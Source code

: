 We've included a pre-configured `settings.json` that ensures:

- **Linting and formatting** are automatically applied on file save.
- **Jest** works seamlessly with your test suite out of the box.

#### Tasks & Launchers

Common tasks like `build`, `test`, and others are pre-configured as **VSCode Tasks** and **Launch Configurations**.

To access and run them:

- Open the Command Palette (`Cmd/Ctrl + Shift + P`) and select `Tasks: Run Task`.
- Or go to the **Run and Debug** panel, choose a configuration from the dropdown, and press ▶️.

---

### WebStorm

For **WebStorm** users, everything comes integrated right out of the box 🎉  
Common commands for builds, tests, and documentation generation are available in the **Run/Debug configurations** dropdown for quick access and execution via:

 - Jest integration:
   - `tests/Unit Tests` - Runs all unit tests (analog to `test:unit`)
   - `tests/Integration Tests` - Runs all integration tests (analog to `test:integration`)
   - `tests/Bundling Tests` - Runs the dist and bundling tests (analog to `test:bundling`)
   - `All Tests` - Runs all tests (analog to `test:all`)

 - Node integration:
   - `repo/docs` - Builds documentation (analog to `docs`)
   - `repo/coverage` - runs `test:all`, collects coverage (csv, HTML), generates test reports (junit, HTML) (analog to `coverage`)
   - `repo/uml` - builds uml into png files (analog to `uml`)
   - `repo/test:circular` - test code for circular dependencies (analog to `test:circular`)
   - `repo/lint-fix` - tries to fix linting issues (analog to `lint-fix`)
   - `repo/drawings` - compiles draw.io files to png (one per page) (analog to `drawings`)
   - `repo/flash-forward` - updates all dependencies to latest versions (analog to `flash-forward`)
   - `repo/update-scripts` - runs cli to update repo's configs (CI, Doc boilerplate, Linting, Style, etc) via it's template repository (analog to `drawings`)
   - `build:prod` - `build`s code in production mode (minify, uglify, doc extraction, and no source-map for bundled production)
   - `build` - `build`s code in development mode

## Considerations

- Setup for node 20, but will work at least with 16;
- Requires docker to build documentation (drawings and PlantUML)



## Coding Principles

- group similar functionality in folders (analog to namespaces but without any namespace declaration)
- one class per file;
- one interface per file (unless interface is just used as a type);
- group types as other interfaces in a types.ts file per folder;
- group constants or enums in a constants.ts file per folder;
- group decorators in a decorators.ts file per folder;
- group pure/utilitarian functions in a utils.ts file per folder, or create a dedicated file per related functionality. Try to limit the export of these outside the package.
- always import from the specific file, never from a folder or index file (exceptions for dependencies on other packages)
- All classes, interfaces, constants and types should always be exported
________________________
EXERCISE REQUIREMENTS: Working from the material above, retype exactly the lines from the one with "for bundled production)" through the one with "- Requires docker", both included, and only those lines.

WRITTEN SOLUTION:
   - `build:prod` - `build`s code in production mode (minify, uglify, doc extraction, and no source-map for bundled production)
   - `build` - `build`s code in development mode

## Considerations

- Setup for node 20, but will work at least with 16;
- Requires docker to build documentation (drawings and PlantUML)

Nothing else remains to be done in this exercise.